(Records from a collection)
_ _ _ _ _

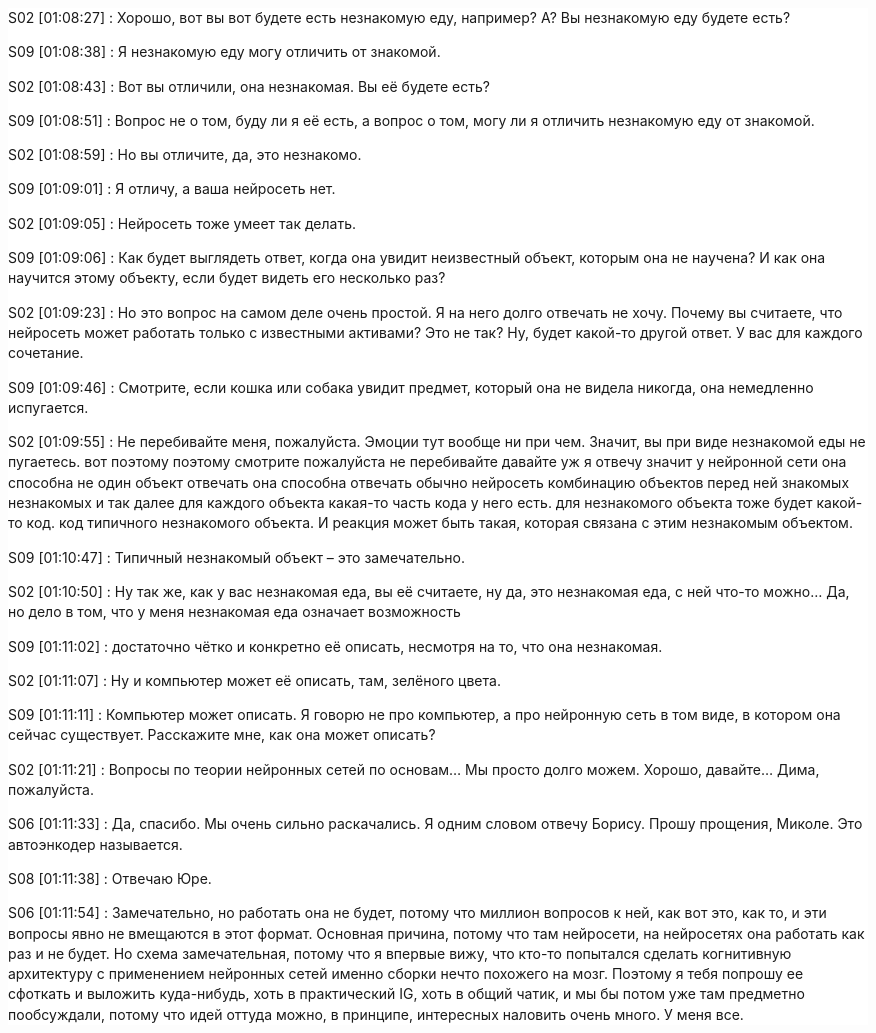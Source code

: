 S02 [01:08:27]  : Хорошо, вот вы вот будете есть незнакомую еду, например? А? Вы незнакомую еду будете есть? 

S09 [01:08:38]  : Я незнакомую еду могу отличить от знакомой. 

S02 [01:08:43]  : Вот вы отличили, она незнакомая. Вы её будете есть? 

S09 [01:08:51]  : Вопрос не о том, буду ли я её есть, а вопрос о том, могу ли я отличить незнакомую еду от знакомой. 

S02 [01:08:59]  : Но вы отличите, да, это незнакомо. 

S09 [01:09:01]  : Я отличу, а ваша нейросеть нет. 

S02 [01:09:05]  : Нейросеть тоже умеет так делать. 

S09 [01:09:06]  : Как будет выглядеть ответ, когда она увидит неизвестный объект, которым она не научена? И как она научится этому объекту, если будет видеть его несколько раз? 

S02 [01:09:23]  : Но это вопрос на самом деле очень простой. Я на него долго отвечать не хочу. Почему вы считаете, что нейросеть может работать только с известными активами? Это не так? Ну, будет какой-то другой ответ. У вас для каждого сочетание. 

S09 [01:09:46]  : Смотрите, если кошка или собака увидит предмет, который она не видела никогда, она немедленно испугается. 

S02 [01:09:55]  : Не перебивайте меня, пожалуйста. Эмоции тут вообще ни при чем. Значит, вы при виде незнакомой еды не пугаетесь. вот поэтому поэтому смотрите пожалуйста не перебивайте давайте уж я отвечу значит у нейронной сети она способна не один объект отвечать она способна отвечать обычно нейросеть комбинацию объектов перед ней знакомых незнакомых и так далее для каждого объекта какая-то часть кода у него есть. для незнакомого объекта тоже будет какой-то код. код типичного незнакомого объекта. И реакция может быть такая, которая связана с этим незнакомым объектом. 

S09 [01:10:47]  : Типичный незнакомый объект – это замечательно. 

S02 [01:10:50]  : Ну так же, как у вас незнакомая еда, вы её считаете, ну да, это незнакомая еда, с ней что-то можно… Да, но дело в том, что у меня незнакомая еда означает возможность 

S09 [01:11:02]  : достаточно чётко и конкретно её описать, несмотря на то, что она незнакомая. 

S02 [01:11:07]  : Ну и компьютер может её описать, там, зелёного цвета. 

S09 [01:11:11]  : Компьютер может описать. Я говорю не про компьютер, а про нейронную сеть в том виде, в котором она сейчас существует. Расскажите мне, как она может описать? 

S02 [01:11:21]  : Вопросы по теории нейронных сетей по основам… Мы просто долго можем. Хорошо, давайте… Дима, пожалуйста. 

S06 [01:11:33]  : Да, спасибо. Мы очень сильно раскачались. Я одним словом отвечу Борису. Прошу прощения, Миколе. Это автоэнкодер называется. 

S08 [01:11:38]  : Отвечаю Юре. 

S06 [01:11:54]  : Замечательно, но работать она не будет, потому что миллион вопросов к ней, как вот это, как то, и эти вопросы явно не вмещаются в этот формат. Основная причина, потому что там нейросети, на нейросетях она работать как раз и не будет. Но схема замечательная, потому что я впервые вижу, что кто-то попытался сделать когнитивную архитектуру с применением нейронных сетей именно сборки нечто похожего на мозг. Поэтому я тебя попрошу ее сфоткать и выложить куда-нибудь, хоть в практический IG, хоть в общий чатик, и мы бы потом уже там предметно пообсуждали, потому что идей оттуда можно, в принципе, интересных наловить очень много. У меня все. 
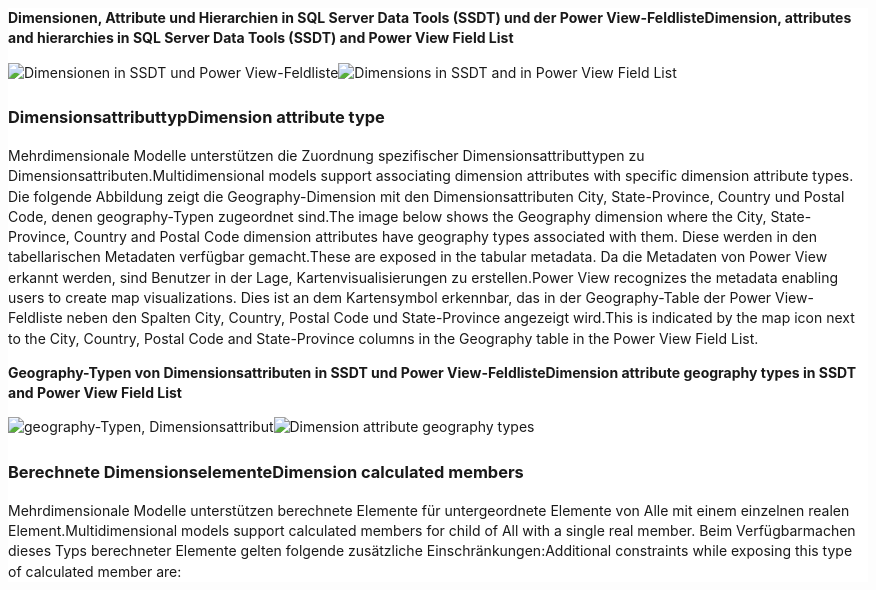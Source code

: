  <span data-ttu-id="69b74-185">**Dimensionen, Attribute und Hierarchien in SQL Server Data Tools (SSDT) und der Power View-Feldliste**</span><span class="sxs-lookup"><span data-stu-id="69b74-185">**Dimension, attributes and hierarchies in SQL Server Data Tools (SSDT) and Power View Field List**</span></span>  
  
 <span data-ttu-id="69b74-186">![Dimensionen in SSDT und Power View-Feldliste](../media/daxmd-ssdt-dimensions.gif "Dimensionen in SSDT und Power View-Feldliste")</span><span class="sxs-lookup"><span data-stu-id="69b74-186">![Dimensions in SSDT and in Power View Field List](../media/daxmd-ssdt-dimensions.gif "Dimensions in SSDT and in Power View Field List")</span></span>  
  
### <a name="dimension-attribute-type"></a><span data-ttu-id="69b74-187">Dimensionsattributtyp</span><span class="sxs-lookup"><span data-stu-id="69b74-187">Dimension attribute type</span></span>  
 <span data-ttu-id="69b74-188">Mehrdimensionale Modelle unterstützen die Zuordnung spezifischer Dimensionsattributtypen zu Dimensionsattributen.</span><span class="sxs-lookup"><span data-stu-id="69b74-188">Multidimensional models support associating dimension attributes with specific dimension attribute types.</span></span> <span data-ttu-id="69b74-189">Die folgende Abbildung zeigt die Geography-Dimension mit den Dimensionsattributen City, State-Province, Country und Postal Code, denen geography-Typen zugeordnet sind.</span><span class="sxs-lookup"><span data-stu-id="69b74-189">The image below shows the Geography dimension where the City, State-Province, Country and Postal Code dimension attributes have geography types associated with them.</span></span> <span data-ttu-id="69b74-190">Diese werden in den tabellarischen Metadaten verfügbar gemacht.</span><span class="sxs-lookup"><span data-stu-id="69b74-190">These are exposed in the tabular metadata.</span></span> <span data-ttu-id="69b74-191">Da die Metadaten von Power View erkannt werden, sind Benutzer in der Lage, Kartenvisualisierungen zu erstellen.</span><span class="sxs-lookup"><span data-stu-id="69b74-191">Power View recognizes the metadata enabling users to create map visualizations.</span></span> <span data-ttu-id="69b74-192">Dies ist an dem Kartensymbol erkennbar, das in der Geography-Table der Power View-Feldliste neben den Spalten City, Country, Postal Code und State-Province angezeigt wird.</span><span class="sxs-lookup"><span data-stu-id="69b74-192">This is indicated by the map icon next to the City, Country, Postal Code and State-Province columns in the Geography table in the Power View Field List.</span></span>  
  
 <span data-ttu-id="69b74-193">**Geography-Typen von Dimensionsattributen in SSDT und Power View-Feldliste**</span><span class="sxs-lookup"><span data-stu-id="69b74-193">**Dimension attribute geography types in SSDT and Power View Field List**</span></span>  
  
 <span data-ttu-id="69b74-194">![geography-Typen, Dimensionsattribut](../media/daxmd-ssdt-attribute-geog-types.gif "geography-Typen, Dimensionsattribut")</span><span class="sxs-lookup"><span data-stu-id="69b74-194">![Dimension attribute geography types](../media/daxmd-ssdt-attribute-geog-types.gif "Dimension attribute geography types")</span></span>  
  
### <a name="dimension-calculated-members"></a><span data-ttu-id="69b74-195">Berechnete Dimensionselemente</span><span class="sxs-lookup"><span data-stu-id="69b74-195">Dimension calculated members</span></span>  
 <span data-ttu-id="69b74-196">Mehrdimensionale Modelle unterstützen berechnete Elemente für untergeordnete Elemente von Alle mit einem einzelnen realen Element.</span><span class="sxs-lookup"><span data-stu-id="69b74-196">Multidimensional models support calculated members for child of All with a single real member.</span></span> <span data-ttu-id="69b74-197">Beim Verfügbarmachen dieses Typs berechneter Elemente gelten folgende zusätzliche Einschränkungen:</span><span class="sxs-lookup"><span data-stu-id="69b74-197">Additional constraints while exposing this type of calculated member are:</span></span>  
  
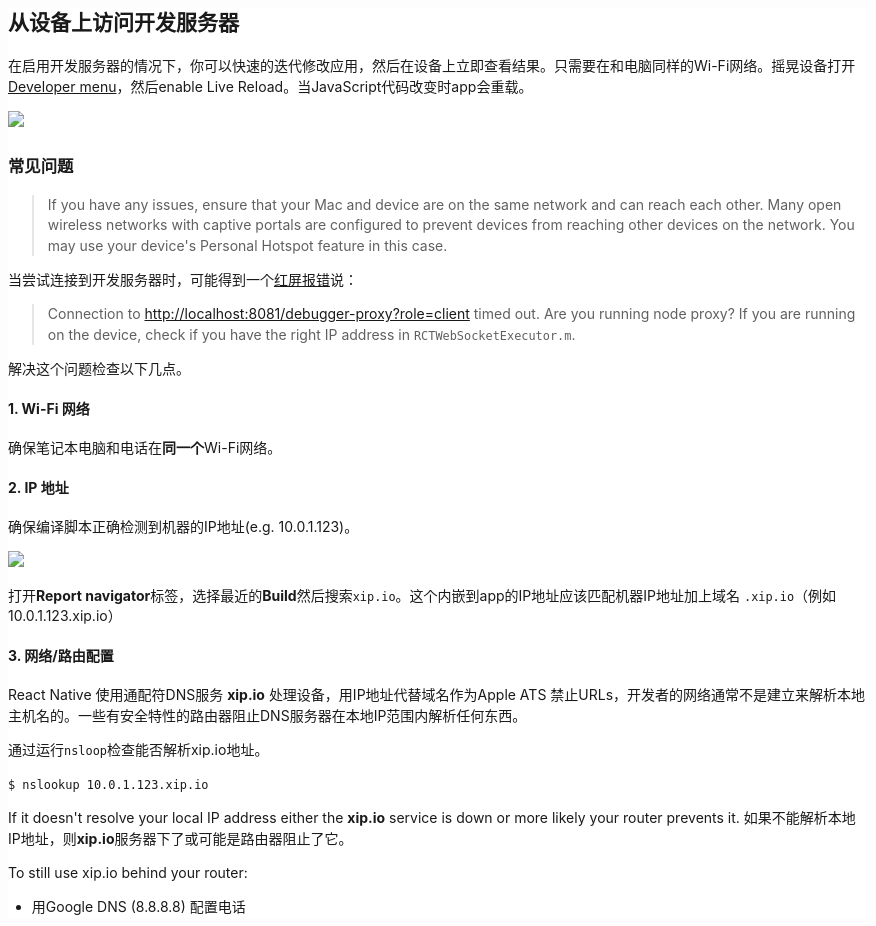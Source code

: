 <block class="mac ios" />

## 从设备上访问开发服务器

在启用开发服务器的情况下，你可以快速的迭代修改应用，然后在设备上立即查看结果。只需要在和电脑同样的Wi-Fi网络。摇晃设备打开[Developer menu](debugging.md#accessing-the-in-app-developer-menu)，然后enable Live Reload。当JavaScript代码改变时app会重载。

![](assets/DeveloperMenu.png)

### 常见问题

> If you have any issues, ensure that your Mac and device are on the same network and can reach each other. Many open wireless networks with captive portals are configured to prevent devices from reaching other devices on the network. You may use your device's Personal Hotspot feature in this case.

当尝试连接到开发服务器时，可能得到一个[红屏报错](debugging.md#in-app-errors-and-warnings)说：


> Connection to [http://localhost:8081/debugger-proxy?role=client]() timed out. Are you running node proxy? If you are running on the device, check if you have the right IP address in `RCTWebSocketExecutor.m`.

解决这个问题检查以下几点。

#### 1. Wi-Fi 网络

确保笔记本电脑和电话在**同一个**Wi-Fi网络。

#### 2. IP 地址

确保编译脚本正确检测到机器的IP地址(e.g. 10.0.1.123)。

![](assets/XcodeBuildIP.png)

打开**Report navigator**标签，选择最近的**Build**然后搜索`xip.io`。这个内嵌到app的IP地址应该匹配机器IP地址加上域名 `.xip.io`（例如10.0.1.123.xip.io）


#### 3. 网络/路由配置

React Native 使用通配符DNS服务 **xip.io** 处理设备，用IP地址代替域名作为Apple ATS 禁止URLs，开发者的网络通常不是建立来解析本地主机名的。一些有安全特性的路由器阻止DNS服务器在本地IP范围内解析任何东西。

通过运行`nsloop`检查能否解析xip.io地址。


```bash
$ nslookup 10.0.1.123.xip.io
```

If it doesn't resolve your local IP address either the **xip.io** service is down or more likely your router prevents it.
如果不能解析本地IP地址，则**xip.io**服务器下了或可能是路由器阻止了它。


To still use xip.io behind your router:

- 用Google DNS (8.8.8.8) 配置电话
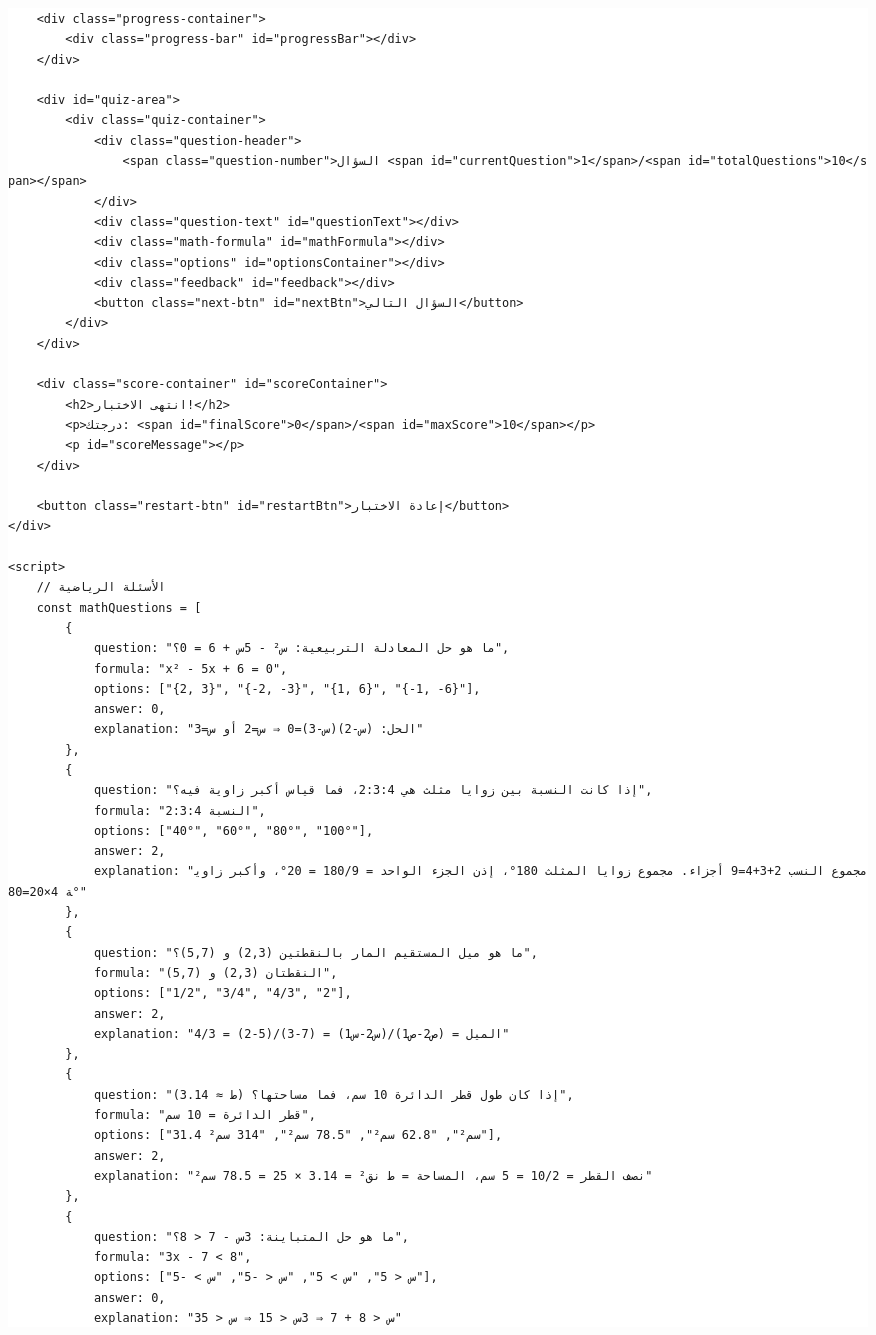        <div class="progress-container">
            <div class="progress-bar" id="progressBar"></div>
        </div>

        <div id="quiz-area">
            <div class="quiz-container">
                <div class="question-header">
                    <span class="question-number">السؤال <span id="currentQuestion">1</span>/<span id="totalQuestions">10</span></span>
                </div>
                <div class="question-text" id="questionText"></div>
                <div class="math-formula" id="mathFormula"></div>
                <div class="options" id="optionsContainer"></div>
                <div class="feedback" id="feedback"></div>
                <button class="next-btn" id="nextBtn">السؤال التالي</button>
            </div>
        </div>

        <div class="score-container" id="scoreContainer">
            <h2>انتهى الاختبار!</h2>
            <p>درجتك: <span id="finalScore">0</span>/<span id="maxScore">10</span></p>
            <p id="scoreMessage"></p>
        </div>

        <button class="restart-btn" id="restartBtn">إعادة الاختبار</button>
    </div>

    <script>
        // الأسئلة الرياضية
        const mathQuestions = [
            {
                question: "ما هو حل المعادلة التربيعية: س² - 5س + 6 = 0؟",
                formula: "x² - 5x + 6 = 0",
                options: ["{2, 3}", "{-2, -3}", "{1, 6}", "{-1, -6}"],
                answer: 0,
                explanation: "الحل: (س-2)(س-3)=0 ⇒ س=2 أو س=3"
            },
            {
                question: "إذا كانت النسبة بين زوايا مثلث هي 2:3:4، فما قياس أكبر زاوية فيه؟",
                formula: "النسبة 2:3:4",
                options: ["40°", "60°", "80°", "100°"],
                answer: 2,
                explanation: "مجموع النسب 2+3+4=9 أجزاء. مجموع زوايا المثلث 180°، إذن الجزء الواحد = 180/9 = 20°، وأكبر زاوية 4×20=80°"
            },
            {
                question: "ما هو ميل المستقيم المار بالنقطتين (2,3) و (5,7)؟",
                formula: "النقطتان (2,3) و (5,7)",
                options: ["1/2", "3/4", "4/3", "2"],
                answer: 2,
                explanation: "الميل = (ص2-ص1)/(س2-س1) = (7-3)/(5-2) = 4/3"
            },
            {
                question: "إذا كان طول قطر الدائرة 10 سم، فما مساحتها؟ (ط ≈ 3.14)",
                formula: "قطر الدائرة = 10 سم",
                options: ["31.4 سم²", "62.8 سم²", "78.5 سم²", "314 سم²"],
                answer: 2,
                explanation: "نصف القطر = 10/2 = 5 سم، المساحة = ط نق² = 3.14 × 25 = 78.5 سم²"
            },
            {
                question: "ما هو حل المتباينة: 3س - 7 < 8؟",
                formula: "3x - 7 < 8",
                options: ["س < 5", "س > 5", "س < -5", "س > -5"],
                answer: 0,
                explanation: "3س < 8 + 7 ⇒ 3س < 15 ⇒ س < 5"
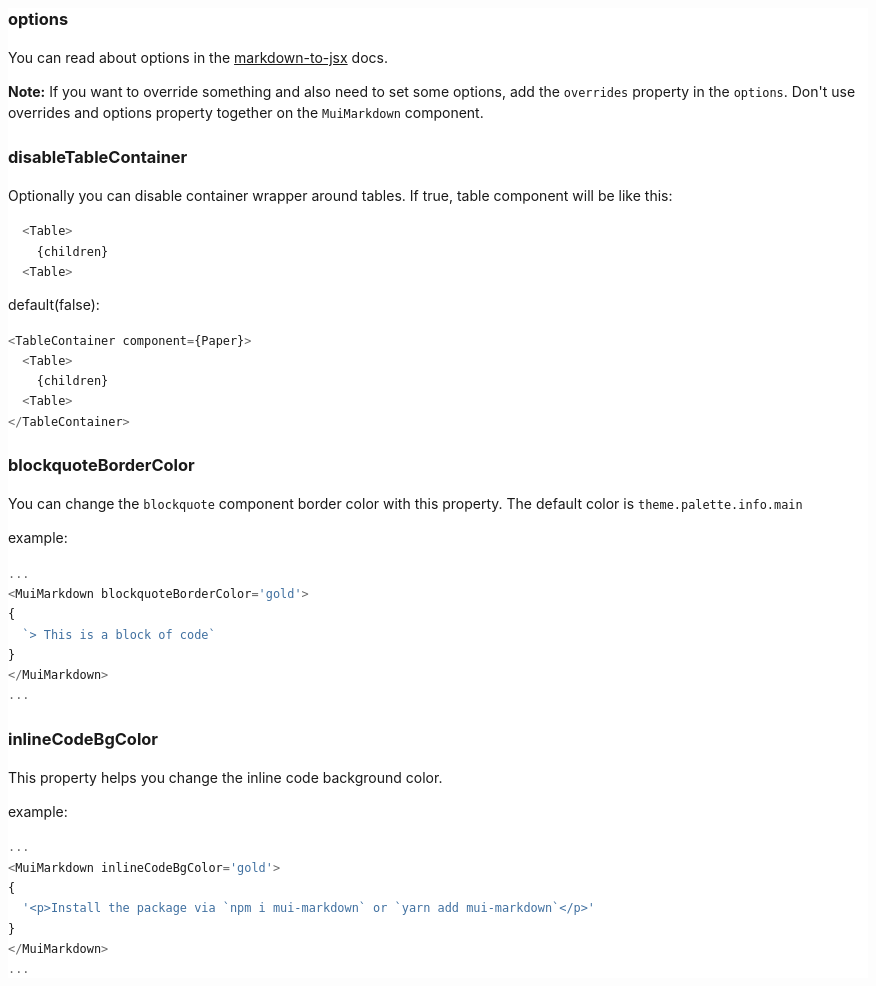 ### options

You can read about options in the [markdown-to-jsx](https://www.npmjs.com/package/markdown-to-jsx#parsing-options) docs.

**Note:** If you want to override something and also need to set some options, add the `overrides` property in the `options`. Don't use overrides and options property together on the `MuiMarkdown` component.

### disableTableContainer

Optionally you can disable container wrapper around tables. If true, table component will be like this:

```js
  <Table>
    {children}
  <Table>
```

default(false):

```js
<TableContainer component={Paper}>
  <Table>
    {children}
  <Table>
</TableContainer>
```

### blockquoteBorderColor

You can change the `blockquote` component border color with this property. The default color is `theme.palette.info.main`

example:

```js
...
<MuiMarkdown blockquoteBorderColor='gold'>
{
  `> This is a block of code`
}
</MuiMarkdown>
...
```

### inlineCodeBgColor

This property helps you change the inline code background color.

example:

```js
...
<MuiMarkdown inlineCodeBgColor='gold'>
{
  '<p>Install the package via `npm i mui-markdown` or `yarn add mui-markdown`</p>'
}
</MuiMarkdown>
...
```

_ _ _ _ _

→ Required action
Count up every line above that has the word "زوايا" in it; answer with the number alone.

→ Exercise response
2